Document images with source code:
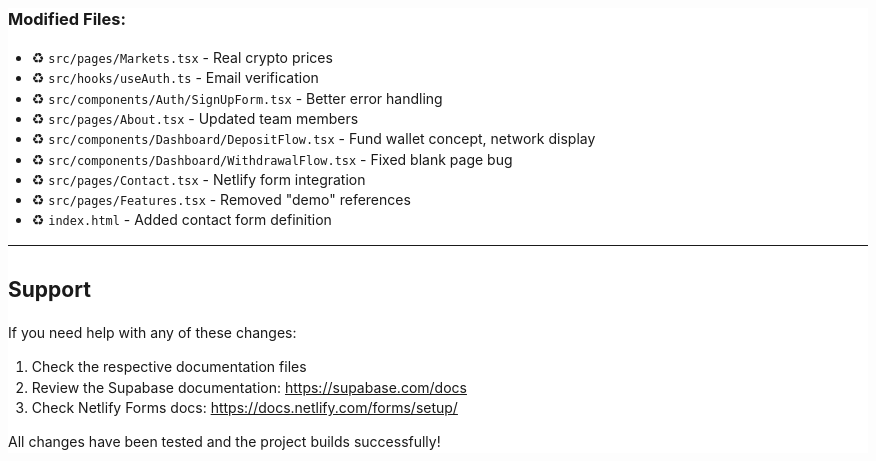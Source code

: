### Modified Files:
- ♻️ `src/pages/Markets.tsx` - Real crypto prices
- ♻️ `src/hooks/useAuth.ts` - Email verification
- ♻️ `src/components/Auth/SignUpForm.tsx` - Better error handling
- ♻️ `src/pages/About.tsx` - Updated team members
- ♻️ `src/components/Dashboard/DepositFlow.tsx` - Fund wallet concept, network display
- ♻️ `src/components/Dashboard/WithdrawalFlow.tsx` - Fixed blank page bug
- ♻️ `src/pages/Contact.tsx` - Netlify form integration
- ♻️ `src/pages/Features.tsx` - Removed "demo" references
- ♻️ `index.html` - Added contact form definition

---

## Support

If you need help with any of these changes:
1. Check the respective documentation files
2. Review the Supabase documentation: https://supabase.com/docs
3. Check Netlify Forms docs: https://docs.netlify.com/forms/setup/

All changes have been tested and the project builds successfully!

What the exercise asks: Each line of the data above must be repeated exactly, images excluded.

Completed task:
Source code

:### Modified Files:
- ♻️ `src/pages/Markets.tsx` - Real crypto prices
- ♻️ `src/hooks/useAuth.ts` - Email verification
- ♻️ `src/components/Auth/SignUpForm.tsx` - Better error handling
- ♻️ `src/pages/About.tsx` - Updated team members
- ♻️ `src/components/Dashboard/DepositFlow.tsx` - Fund wallet concept, network display
- ♻️ `src/components/Dashboard/WithdrawalFlow.tsx` - Fixed blank page bug
- ♻️ `src/pages/Contact.tsx` - Netlify form integration
- ♻️ `src/pages/Features.tsx` - Removed "demo" references
- ♻️ `index.html` - Added contact form definition

---

## Support

If you need help with any of these changes:
1. Check the respective documentation files
2. Review the Supabase documentation: https://supabase.com/docs
3. Check Netlify Forms docs: https://docs.netlify.com/forms/setup/

All changes have been tested and the project builds successfully!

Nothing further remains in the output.